IAF chief rules out repeat of 1962
Like China, we are also trying to strengthen our capabilities. Earlier, we weren’t doing anything, says AK Antony
Ajay Banerjee
Tribune News Service

New Delhi, October 1
As China showcased its military might in Beijing today, India, too, flexed its muscles, albeit verbally. The Air Force chief, Air Chief Marshal PV Naik, asserted: “A repeat of the 1962 (India-China war) is not possible…” while Defence Minister AK Antony said India was building defence capabilities just as China has done. Both, Antony and Naik, in their separate ways, listed India’s plans.

While talking to mediapersons just ahead of the 77th anniversary of the IAF, Naik in reply to a question on the Chinese threat said: “… Nobody wants a war… The guy may not be in the right frame of mind to have a war…”. There should be no lack of confidence among public about the capabilities of the nation, he added.

Antony, while talking to reporters on the sidelines of a defence function, said: “Just as what China is doing, we are also trying to strengthen our capabilities. In the past few years, the government was bolstering the infrastructure. Earlier, we were not doing anything.”

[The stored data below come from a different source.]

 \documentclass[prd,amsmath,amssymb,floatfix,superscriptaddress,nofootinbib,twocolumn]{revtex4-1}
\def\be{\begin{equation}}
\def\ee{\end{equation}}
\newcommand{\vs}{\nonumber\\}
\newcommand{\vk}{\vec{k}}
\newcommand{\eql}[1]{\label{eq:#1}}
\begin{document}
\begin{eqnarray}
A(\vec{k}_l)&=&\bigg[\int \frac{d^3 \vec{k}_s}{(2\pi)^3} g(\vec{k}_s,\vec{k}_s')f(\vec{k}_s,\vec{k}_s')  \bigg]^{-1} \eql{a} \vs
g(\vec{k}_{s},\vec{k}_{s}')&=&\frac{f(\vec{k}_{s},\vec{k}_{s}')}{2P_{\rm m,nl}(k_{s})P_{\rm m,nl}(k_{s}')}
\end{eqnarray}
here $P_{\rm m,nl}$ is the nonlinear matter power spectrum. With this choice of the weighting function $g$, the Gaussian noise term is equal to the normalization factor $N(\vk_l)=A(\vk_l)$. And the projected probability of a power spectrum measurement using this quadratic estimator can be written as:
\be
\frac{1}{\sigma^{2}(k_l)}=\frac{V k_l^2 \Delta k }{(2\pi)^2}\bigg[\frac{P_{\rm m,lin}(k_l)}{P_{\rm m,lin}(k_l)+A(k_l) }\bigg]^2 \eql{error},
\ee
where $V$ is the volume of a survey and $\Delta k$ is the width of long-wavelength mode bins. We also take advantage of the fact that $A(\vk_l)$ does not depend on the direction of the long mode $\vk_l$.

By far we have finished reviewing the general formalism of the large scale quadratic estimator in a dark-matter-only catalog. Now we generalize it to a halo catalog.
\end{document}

He played the “peace card” saying in spite of “occasional troubles”, the Sino-Indian border was peaceful and India wanted to resolve its issues with Beijing only through negotiations.

Naik said the IAF aims to have an edge over other countries. The infrastructure being built is specific to any adversary. It is capability enhancement to meet the aspirations of the country. “The nation is getting caught in a vortex of a security scenario”.

The IAF will be called upon to ensure the inviolability of India’s enhanced strategic interests that now extend from the straits of Hormuz in the Middle East to the Straits of Malacca on the eastern side.

He listed out what he called the “four pillars” of strategic planning: To see first and farthest; to reach farther and first; to be able to hit accurately and hit hard and to protect the national assets during peace and wartime. This includes satellites to keep an eye in the sky, medium and long-range radars and weapons that are not deterred by electronic surveillance (jammers).

The IAF is upgrading six airstrips in Arunachal Pradesh bordering China to improve its capabilities to rapidly move troops, Naik said. These are at Along, Malong, Tuting and Machuka, among others. “It is long overdue. These should have been done much earlier”, he said while adding that the three such airstrips opened in eastern Ladakh will have concrete runaways in the next few years. 

The induction of force multipliers like the Israeli Airborne Warning and Control System (AWACS) and Russian mid-air refueller IL-78s have already added to the IAF’s war fighting capabilities. We will seek more Aerostat radars, which along with the AWACS have strengthened IAF’s capability to see beyond enemy lines and provide better surveillance. The next generation of fighter aircraft are being co-developed with Russia. The IAF chief sought to downplay the recent reports of incursions by Chinese forces along the Line of Actual Control. “There is no spate in incursions. We should not take too much notice of it. They are under surveillance,” Naik added.